There is no prohibition to healing on the Sabbath in the Old testament or  the Talmud. The nearest equivalent would be a refraining from ‘putting the finishing touches to an object’ or ‘untying an animal’ but this would degrade the disabled man into a thing - and maybe that’s what Jesus is both angry and grieving about - the Pharisees neither saw this man as someone who’s life would be transformed by this healing and seeing him restored to his family, nor did they see the healing as an act of worship, instead they only saw Jesus ‘working’ and the man as bait for a trap.

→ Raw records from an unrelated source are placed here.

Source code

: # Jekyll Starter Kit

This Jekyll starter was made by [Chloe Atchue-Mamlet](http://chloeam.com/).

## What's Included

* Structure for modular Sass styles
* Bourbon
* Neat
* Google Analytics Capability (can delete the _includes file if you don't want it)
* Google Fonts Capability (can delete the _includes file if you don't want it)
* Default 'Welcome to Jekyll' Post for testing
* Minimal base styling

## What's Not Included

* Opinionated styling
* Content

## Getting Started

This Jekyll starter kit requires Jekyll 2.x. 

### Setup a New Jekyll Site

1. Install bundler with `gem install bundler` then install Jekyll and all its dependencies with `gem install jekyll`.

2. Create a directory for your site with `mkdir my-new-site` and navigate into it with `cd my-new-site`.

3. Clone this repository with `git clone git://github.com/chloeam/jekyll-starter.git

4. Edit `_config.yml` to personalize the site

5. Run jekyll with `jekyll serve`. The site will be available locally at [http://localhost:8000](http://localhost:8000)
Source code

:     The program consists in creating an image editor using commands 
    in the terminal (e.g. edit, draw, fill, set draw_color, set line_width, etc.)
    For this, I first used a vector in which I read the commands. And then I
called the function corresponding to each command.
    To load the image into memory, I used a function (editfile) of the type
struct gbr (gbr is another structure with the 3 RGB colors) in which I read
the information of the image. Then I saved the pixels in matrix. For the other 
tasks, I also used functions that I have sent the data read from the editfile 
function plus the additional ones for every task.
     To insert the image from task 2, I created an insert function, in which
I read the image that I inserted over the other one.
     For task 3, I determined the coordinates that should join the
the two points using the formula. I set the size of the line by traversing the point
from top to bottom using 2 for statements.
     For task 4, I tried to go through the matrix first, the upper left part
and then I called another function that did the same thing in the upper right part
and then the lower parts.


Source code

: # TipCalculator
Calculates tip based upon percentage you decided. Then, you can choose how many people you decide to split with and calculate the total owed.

Today’s Gospel reading contains depictions of what happens when someone is so bent on keeping the particularity of the law that they are willing to overlook the sheer joy of a healing and restoration. They are compelling depictions of what it means to focus on the exactitude of the letter and to miss the spirit of the law entirely. They are compelling depictions of why “the law” could either be a life-giving source of joy and instruction or a life-demeaning source of judgment and an onerous burden.


But maybe there’s something else going on for us. The Pharisees saw this disabled man as a thing.  How often do we see someone else as a thing? In this case as bait for a trap, instead of fearfully and wonderfully made in the image of God and loved by Him? How often do we dehumanise another person as a ‘thing’ as we mumble something under our breath in the queue in the supermarket or as someone cuts into our stopping distance on the motorway?

How often do we quickly criticise someone for what they are doing or not doing - thinking we are in the right after making snap judgements - when all we see is a struggling parent with a boisterous child, an out of work twentysomething standing at the bus stop, someone who has come to our nation seeking work and a better life.  Jesus reminds us with his referencing of the story of David and his companions that there is always a back story to every situation.

It seems to me friends that ultimately the whole of the Law in the Old Testament and supremely Sabbath observance is about living in a way that sees God as a reality in the world, and therefore Jesus being Lord in every situation. The Sabbath in that sense is not a specific day as such, but time, to see a situation or someone or a relationship as God does - as loved, as restored, as renewed - and to go out of our way to make that live - to call someone, to seek forgiveness, to practically help, to affirm someone’s work. But also, in a culture that tells itself how busy it is, to intentionally frame some time in our day our week to stop, to slow, to take in our world and all that is, to enjoy to rest, to be made new.